[Stored data entries]
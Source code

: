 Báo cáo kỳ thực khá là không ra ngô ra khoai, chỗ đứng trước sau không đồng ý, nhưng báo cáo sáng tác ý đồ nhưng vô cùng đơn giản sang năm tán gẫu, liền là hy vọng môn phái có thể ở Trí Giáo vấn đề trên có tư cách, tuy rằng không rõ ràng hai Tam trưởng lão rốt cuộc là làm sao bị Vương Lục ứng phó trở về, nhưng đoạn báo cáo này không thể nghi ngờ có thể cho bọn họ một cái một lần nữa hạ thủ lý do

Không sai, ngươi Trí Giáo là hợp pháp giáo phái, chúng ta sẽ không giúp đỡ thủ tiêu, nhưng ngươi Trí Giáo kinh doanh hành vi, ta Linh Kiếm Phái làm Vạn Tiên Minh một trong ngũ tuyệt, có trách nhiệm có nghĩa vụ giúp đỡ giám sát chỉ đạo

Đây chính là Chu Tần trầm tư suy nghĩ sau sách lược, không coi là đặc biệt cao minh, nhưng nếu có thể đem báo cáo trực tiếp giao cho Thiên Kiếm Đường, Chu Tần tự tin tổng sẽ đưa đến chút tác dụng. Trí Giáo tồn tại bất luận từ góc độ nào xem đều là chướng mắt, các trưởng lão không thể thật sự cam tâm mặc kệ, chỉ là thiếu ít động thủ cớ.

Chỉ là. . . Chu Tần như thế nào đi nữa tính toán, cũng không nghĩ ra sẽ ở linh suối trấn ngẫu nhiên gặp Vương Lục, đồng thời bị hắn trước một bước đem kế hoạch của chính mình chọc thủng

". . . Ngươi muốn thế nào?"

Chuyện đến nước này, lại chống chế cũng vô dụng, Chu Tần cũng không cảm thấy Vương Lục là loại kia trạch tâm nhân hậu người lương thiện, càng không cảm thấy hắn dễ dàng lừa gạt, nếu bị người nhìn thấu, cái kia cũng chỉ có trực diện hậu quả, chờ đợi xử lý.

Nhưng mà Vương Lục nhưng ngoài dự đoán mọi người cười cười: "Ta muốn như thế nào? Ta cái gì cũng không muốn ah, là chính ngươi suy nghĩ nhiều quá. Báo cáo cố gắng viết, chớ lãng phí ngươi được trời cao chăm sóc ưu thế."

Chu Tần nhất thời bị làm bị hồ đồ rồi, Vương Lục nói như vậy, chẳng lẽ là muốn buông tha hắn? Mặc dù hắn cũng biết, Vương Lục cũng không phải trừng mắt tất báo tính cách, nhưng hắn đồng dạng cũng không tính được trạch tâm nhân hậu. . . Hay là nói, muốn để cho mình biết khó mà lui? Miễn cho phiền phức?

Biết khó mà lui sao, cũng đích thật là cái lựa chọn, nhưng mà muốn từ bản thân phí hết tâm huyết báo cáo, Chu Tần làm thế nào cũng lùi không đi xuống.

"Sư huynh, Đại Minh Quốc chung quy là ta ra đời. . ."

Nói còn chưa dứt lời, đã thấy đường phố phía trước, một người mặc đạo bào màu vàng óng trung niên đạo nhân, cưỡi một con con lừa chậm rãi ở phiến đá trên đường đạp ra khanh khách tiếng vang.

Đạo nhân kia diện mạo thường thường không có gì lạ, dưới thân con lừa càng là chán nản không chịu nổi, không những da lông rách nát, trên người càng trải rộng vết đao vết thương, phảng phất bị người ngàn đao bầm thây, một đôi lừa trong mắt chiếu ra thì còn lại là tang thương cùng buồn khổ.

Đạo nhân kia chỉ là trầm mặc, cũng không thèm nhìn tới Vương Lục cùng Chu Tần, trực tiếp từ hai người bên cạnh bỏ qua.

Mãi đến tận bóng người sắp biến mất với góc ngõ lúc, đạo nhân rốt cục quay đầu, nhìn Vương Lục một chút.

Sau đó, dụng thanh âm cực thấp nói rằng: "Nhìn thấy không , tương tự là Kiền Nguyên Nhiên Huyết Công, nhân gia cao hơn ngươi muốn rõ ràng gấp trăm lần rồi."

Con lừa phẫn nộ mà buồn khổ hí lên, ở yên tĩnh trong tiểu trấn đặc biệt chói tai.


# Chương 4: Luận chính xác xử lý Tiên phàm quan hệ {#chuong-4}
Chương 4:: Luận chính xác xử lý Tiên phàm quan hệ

### Task statement
Return all lines of the data in which the string "buồn" appears.

### Exercise response
Đạo nhân kia diện mạo thường thường không có gì lạ, dưới thân con lừa càng là chán nản không chịu nổi, không những da lông rách nát, trên người càng trải rộng vết đao vết thương, phảng phất bị người ngàn đao bầm thây, một đôi lừa trong mắt chiếu ra thì còn lại là tang thương cùng buồn khổ.
Con lừa phẫn nộ mà buồn khổ hí lên, ở yên tĩnh trong tiểu trấn đặc biệt chói tai.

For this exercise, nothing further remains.